Multidimensional Correlation-Function Analysis of Single-Molecule Data: Heterogeneity in a Polymer near the Glass Transition

Nonexponential decays, i.e. rate dispersion, are common in the relaxation of complex materials. Single-molecule measurements should determine whether such rate dispersion is due to heterogeneity. Current methods of analysis are based on averaging molecule-by-molecule. They are inconsistent with ergodicity and are ambiguous in practice. A new definition of heterogeneity based on multidimensional correlation-functions is proposed. Averages are taken over both time and the entire ensemble of molecules, ensuring consistency with ergodic behavior. An efficient algorithm has been developed to calculate multidimensional correlation-functions.

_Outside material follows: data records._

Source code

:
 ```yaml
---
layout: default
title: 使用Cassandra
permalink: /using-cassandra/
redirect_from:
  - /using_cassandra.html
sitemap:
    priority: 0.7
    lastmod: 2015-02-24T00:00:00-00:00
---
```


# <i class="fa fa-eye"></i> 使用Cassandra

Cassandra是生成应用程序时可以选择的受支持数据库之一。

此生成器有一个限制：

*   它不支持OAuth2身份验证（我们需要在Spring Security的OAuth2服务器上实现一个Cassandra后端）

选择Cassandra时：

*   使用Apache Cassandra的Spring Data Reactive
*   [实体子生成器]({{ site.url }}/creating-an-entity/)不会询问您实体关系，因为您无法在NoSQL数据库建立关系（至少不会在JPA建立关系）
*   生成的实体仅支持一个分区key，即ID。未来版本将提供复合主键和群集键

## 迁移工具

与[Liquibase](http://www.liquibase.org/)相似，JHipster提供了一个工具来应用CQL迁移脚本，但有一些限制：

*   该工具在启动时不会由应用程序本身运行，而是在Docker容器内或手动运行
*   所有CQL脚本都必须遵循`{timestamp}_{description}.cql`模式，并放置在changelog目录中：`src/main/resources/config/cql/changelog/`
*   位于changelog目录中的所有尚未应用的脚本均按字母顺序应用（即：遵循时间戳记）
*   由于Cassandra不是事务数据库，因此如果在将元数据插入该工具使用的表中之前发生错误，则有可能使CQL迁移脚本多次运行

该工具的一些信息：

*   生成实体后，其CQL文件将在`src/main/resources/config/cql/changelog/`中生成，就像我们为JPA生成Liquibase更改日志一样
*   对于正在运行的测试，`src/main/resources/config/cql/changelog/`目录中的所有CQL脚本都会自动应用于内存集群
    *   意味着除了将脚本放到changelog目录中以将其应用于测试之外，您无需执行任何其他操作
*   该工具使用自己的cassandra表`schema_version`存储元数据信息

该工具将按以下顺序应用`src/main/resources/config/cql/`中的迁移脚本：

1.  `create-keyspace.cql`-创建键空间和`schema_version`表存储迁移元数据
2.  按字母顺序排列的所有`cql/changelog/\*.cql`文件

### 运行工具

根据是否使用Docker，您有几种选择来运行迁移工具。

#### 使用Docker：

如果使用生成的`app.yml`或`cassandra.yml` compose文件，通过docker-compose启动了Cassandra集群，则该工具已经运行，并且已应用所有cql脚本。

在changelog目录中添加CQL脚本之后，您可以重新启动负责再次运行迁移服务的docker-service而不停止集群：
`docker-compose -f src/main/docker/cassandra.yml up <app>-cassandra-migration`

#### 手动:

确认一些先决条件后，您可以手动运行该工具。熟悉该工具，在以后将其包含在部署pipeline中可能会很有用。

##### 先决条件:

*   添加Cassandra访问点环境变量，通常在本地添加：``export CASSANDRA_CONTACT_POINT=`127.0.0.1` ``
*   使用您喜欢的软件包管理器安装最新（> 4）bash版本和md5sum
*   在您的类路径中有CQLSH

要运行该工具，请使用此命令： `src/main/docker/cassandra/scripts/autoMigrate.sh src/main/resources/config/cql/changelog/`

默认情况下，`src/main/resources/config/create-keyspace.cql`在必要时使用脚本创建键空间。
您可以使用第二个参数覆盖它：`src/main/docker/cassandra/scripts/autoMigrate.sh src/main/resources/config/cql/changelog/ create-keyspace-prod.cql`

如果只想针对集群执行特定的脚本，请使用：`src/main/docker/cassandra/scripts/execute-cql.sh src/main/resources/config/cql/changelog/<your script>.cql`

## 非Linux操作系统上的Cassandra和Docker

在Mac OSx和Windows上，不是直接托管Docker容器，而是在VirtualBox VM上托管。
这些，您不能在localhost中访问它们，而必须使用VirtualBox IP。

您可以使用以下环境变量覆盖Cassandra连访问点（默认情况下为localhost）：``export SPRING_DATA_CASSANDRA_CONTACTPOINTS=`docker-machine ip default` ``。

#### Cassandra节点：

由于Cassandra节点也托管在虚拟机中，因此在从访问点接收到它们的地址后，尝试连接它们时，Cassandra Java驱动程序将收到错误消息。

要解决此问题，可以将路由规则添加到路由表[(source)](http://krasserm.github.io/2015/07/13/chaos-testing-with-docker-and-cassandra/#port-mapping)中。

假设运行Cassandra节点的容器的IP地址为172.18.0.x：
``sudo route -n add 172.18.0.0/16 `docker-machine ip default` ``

The effectiveness of the new method is demonstrated on linear-dichroism data in poly(cyclohexyl acrylate) near its glass transition ($T_{g} +2K)$ [J. Chem. Phys. 125, 124701 (2006)]. Molecule-by-molecule averaging of this data fails to provide useful conclusions. Multidimensional analysis gives clear and quantitative results: 95$\pm $5$\% $ of rotational-rate dispersion is due to heterogeneous local environments, and the rate exchange is at least 11 times longer than the mean rotation time.